Work request:
Write out each line of the entries below that holds the word "Implement".

---------- Material to process

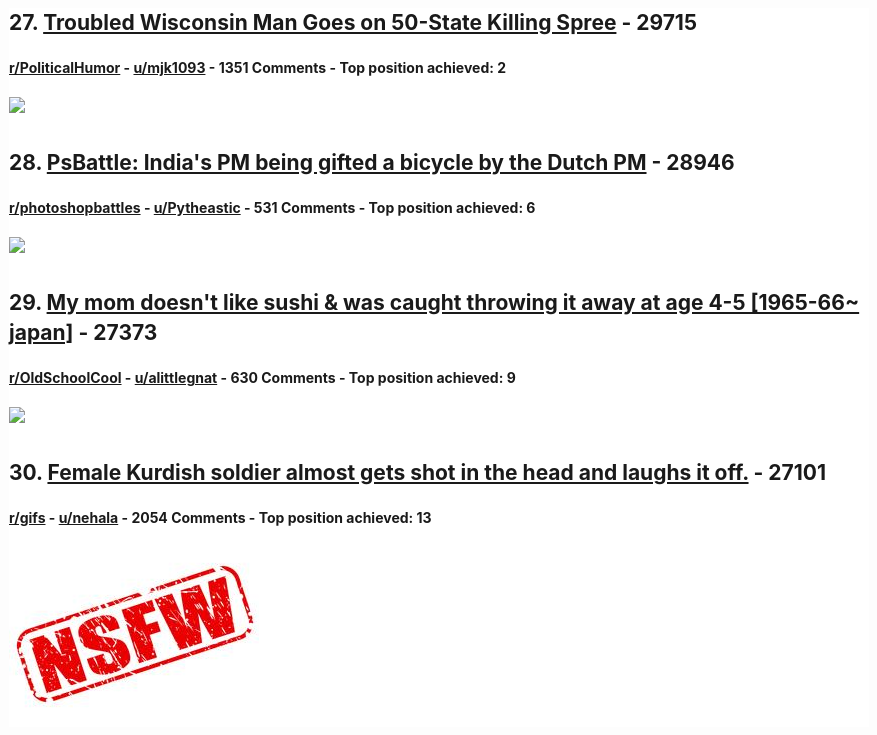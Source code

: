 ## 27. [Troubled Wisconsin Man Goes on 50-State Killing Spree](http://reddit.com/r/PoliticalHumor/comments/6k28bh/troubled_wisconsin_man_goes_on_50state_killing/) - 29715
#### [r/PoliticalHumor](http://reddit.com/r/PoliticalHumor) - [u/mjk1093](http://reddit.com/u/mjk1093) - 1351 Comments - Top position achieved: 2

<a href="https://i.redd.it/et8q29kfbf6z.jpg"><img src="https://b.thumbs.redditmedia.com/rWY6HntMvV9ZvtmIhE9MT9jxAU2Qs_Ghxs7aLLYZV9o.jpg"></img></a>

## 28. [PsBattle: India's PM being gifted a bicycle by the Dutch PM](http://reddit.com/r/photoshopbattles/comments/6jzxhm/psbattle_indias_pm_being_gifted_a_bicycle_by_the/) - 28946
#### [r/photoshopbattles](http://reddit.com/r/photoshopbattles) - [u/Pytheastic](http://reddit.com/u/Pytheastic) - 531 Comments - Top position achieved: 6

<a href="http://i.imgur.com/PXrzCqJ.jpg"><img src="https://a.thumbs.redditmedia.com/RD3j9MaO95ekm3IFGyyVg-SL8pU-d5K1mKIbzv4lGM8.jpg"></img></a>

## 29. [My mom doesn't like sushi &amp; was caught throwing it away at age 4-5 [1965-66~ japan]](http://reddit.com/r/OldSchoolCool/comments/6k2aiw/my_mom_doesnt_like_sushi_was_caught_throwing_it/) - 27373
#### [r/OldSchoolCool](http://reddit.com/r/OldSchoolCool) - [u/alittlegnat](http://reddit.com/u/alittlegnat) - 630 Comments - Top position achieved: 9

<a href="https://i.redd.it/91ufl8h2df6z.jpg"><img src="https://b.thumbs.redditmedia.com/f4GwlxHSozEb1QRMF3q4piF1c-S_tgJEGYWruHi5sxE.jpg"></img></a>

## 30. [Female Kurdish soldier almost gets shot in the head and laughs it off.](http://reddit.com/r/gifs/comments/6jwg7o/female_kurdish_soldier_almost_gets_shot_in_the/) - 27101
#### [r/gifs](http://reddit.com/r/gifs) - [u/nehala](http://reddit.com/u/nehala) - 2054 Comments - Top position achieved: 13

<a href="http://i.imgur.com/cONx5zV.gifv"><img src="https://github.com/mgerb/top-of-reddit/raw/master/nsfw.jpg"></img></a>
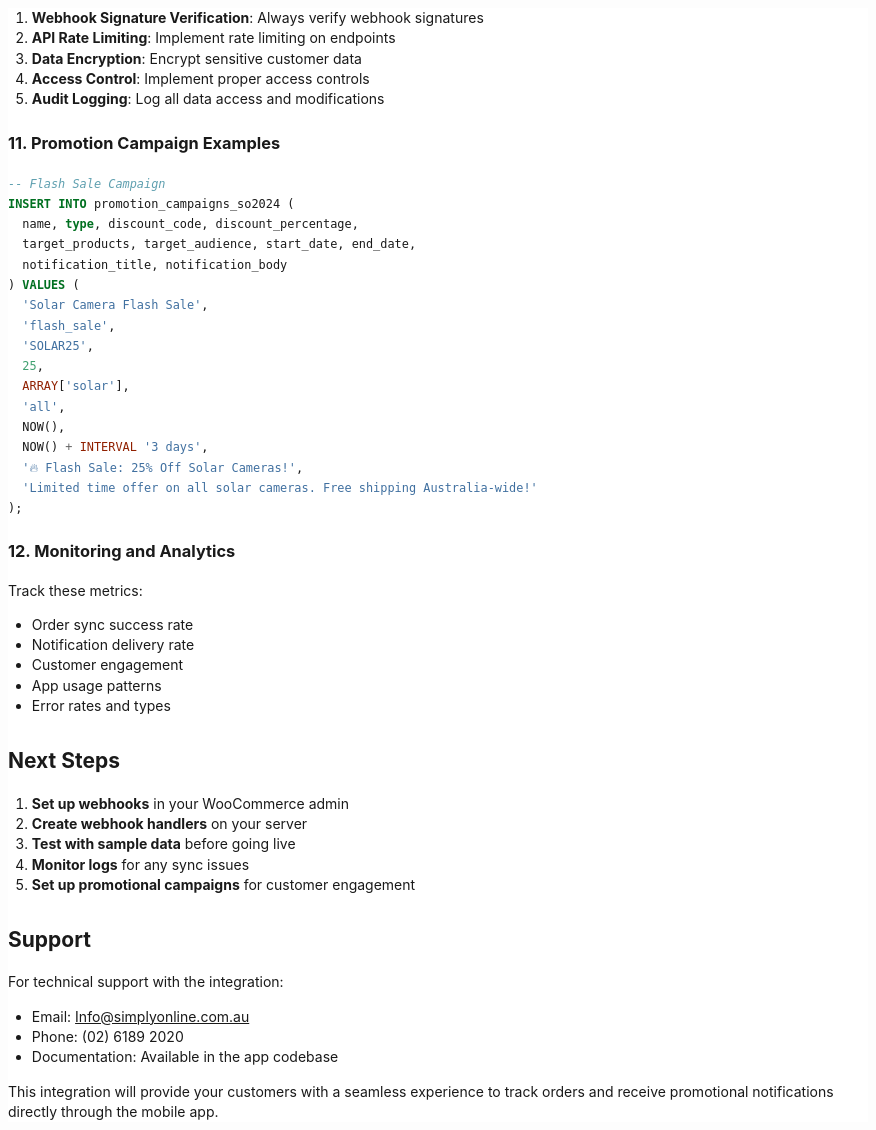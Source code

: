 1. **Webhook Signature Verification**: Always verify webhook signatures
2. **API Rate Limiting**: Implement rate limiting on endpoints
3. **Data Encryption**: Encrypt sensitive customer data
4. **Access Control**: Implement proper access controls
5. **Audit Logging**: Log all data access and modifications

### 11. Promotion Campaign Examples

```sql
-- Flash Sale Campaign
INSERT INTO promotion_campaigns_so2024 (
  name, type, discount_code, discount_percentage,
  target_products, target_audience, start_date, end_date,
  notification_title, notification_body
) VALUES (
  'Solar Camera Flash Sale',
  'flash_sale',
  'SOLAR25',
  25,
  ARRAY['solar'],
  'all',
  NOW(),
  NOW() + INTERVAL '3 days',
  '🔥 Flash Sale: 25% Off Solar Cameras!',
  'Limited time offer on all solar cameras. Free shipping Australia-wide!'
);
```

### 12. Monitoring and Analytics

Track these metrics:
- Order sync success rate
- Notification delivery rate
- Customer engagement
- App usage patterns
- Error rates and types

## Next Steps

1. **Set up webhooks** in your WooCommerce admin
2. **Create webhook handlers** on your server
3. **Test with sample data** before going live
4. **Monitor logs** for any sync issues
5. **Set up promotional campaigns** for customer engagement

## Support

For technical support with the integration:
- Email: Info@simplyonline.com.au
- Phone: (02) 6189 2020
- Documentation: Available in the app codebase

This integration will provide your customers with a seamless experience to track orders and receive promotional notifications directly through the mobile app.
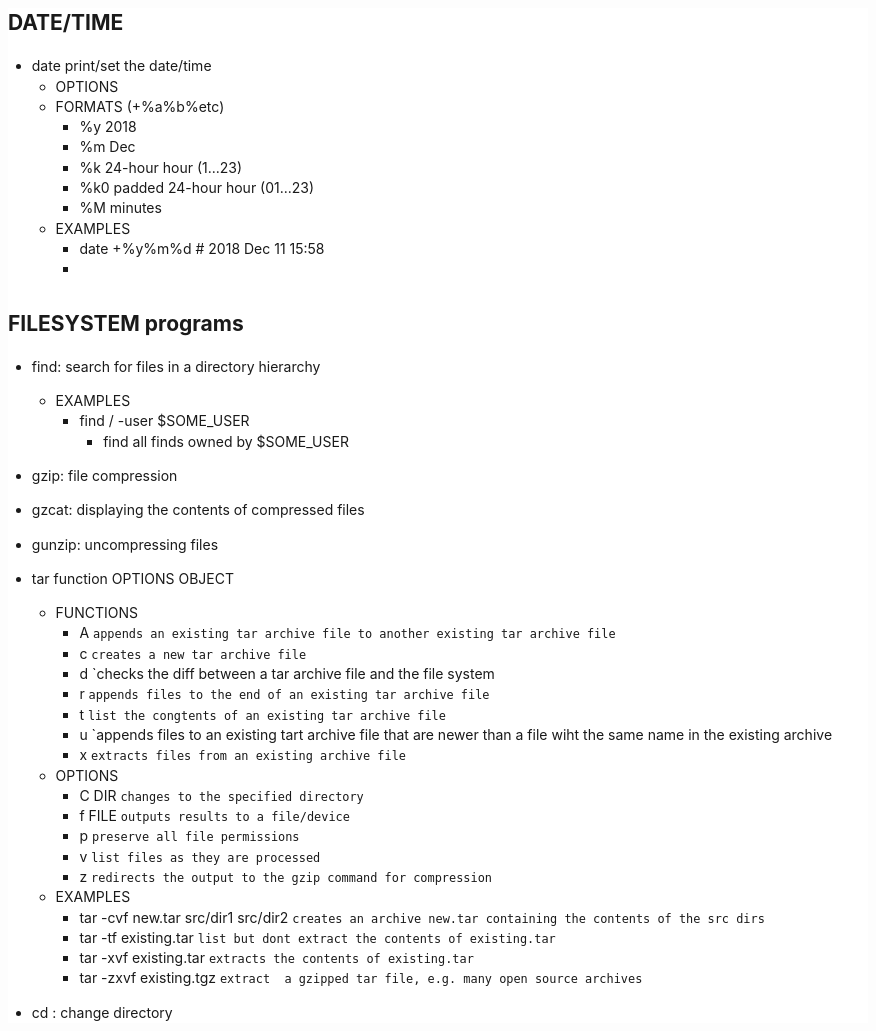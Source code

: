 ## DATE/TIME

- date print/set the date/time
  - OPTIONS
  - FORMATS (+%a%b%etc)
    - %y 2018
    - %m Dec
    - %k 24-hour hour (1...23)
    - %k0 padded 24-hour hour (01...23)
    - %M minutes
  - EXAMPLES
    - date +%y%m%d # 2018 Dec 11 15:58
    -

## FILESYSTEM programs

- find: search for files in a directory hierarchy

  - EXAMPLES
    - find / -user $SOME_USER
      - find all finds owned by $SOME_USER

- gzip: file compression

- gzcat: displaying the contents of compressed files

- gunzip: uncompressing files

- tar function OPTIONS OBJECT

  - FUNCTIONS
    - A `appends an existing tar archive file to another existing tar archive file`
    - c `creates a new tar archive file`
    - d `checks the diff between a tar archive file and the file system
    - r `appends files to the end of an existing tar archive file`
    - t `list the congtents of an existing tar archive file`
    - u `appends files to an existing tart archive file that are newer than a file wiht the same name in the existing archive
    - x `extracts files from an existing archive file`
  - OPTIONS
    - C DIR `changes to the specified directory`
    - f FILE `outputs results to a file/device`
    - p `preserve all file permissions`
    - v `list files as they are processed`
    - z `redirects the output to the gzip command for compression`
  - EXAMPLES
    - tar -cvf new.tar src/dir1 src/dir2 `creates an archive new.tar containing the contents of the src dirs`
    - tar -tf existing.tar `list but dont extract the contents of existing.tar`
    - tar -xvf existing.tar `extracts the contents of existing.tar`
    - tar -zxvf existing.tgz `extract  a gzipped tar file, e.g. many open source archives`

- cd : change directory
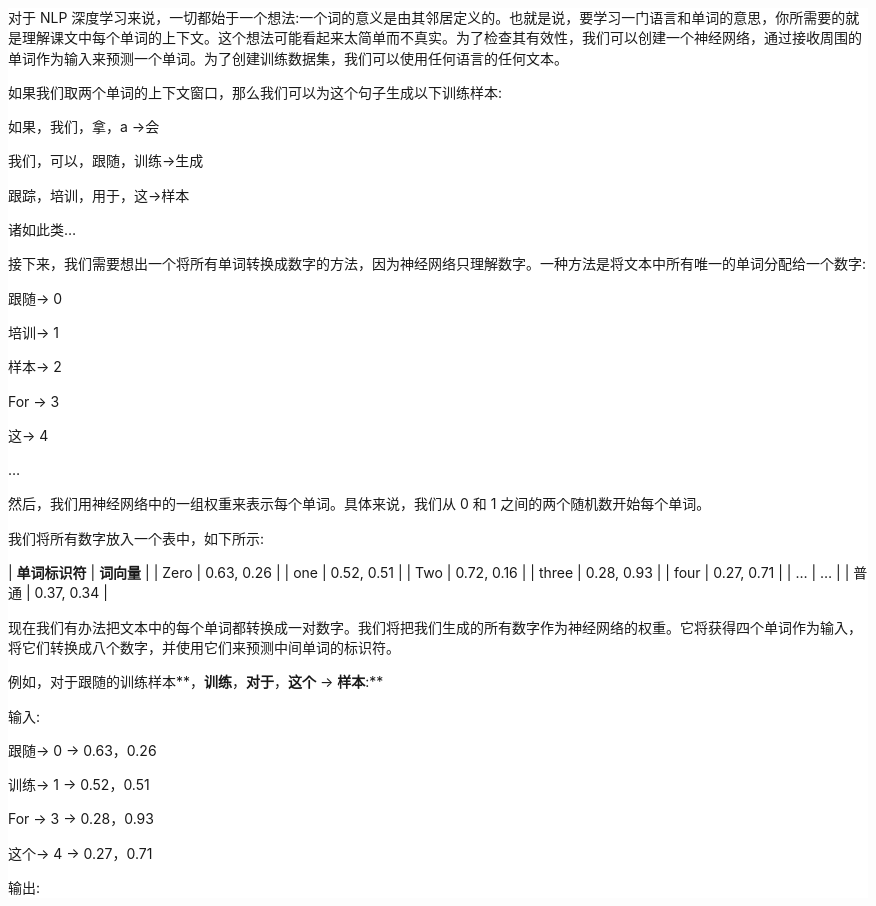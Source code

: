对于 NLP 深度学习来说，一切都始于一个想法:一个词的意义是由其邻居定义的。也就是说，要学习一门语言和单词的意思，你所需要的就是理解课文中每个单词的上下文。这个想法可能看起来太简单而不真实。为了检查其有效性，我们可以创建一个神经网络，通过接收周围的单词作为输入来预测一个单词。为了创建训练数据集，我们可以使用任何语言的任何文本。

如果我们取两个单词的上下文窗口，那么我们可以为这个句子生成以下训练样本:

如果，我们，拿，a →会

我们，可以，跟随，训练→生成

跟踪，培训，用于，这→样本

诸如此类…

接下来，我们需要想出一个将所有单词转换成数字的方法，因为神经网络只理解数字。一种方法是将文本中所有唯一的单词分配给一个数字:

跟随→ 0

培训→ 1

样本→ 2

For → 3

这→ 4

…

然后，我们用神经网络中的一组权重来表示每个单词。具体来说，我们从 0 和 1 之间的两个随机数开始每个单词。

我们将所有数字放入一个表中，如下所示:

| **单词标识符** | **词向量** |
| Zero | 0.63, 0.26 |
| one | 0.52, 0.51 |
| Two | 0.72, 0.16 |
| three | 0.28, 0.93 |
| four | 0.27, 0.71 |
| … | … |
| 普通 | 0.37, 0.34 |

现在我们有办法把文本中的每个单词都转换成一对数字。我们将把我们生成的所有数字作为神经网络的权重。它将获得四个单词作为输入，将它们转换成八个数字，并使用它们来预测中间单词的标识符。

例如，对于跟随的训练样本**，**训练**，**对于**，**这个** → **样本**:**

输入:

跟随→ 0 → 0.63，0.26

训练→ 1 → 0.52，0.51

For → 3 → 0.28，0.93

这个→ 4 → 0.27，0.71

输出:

--------------------

Reply:
2. **API Rate Limiting**: Implement rate limiting on endpoints
4. **Access Control**: Implement proper access controls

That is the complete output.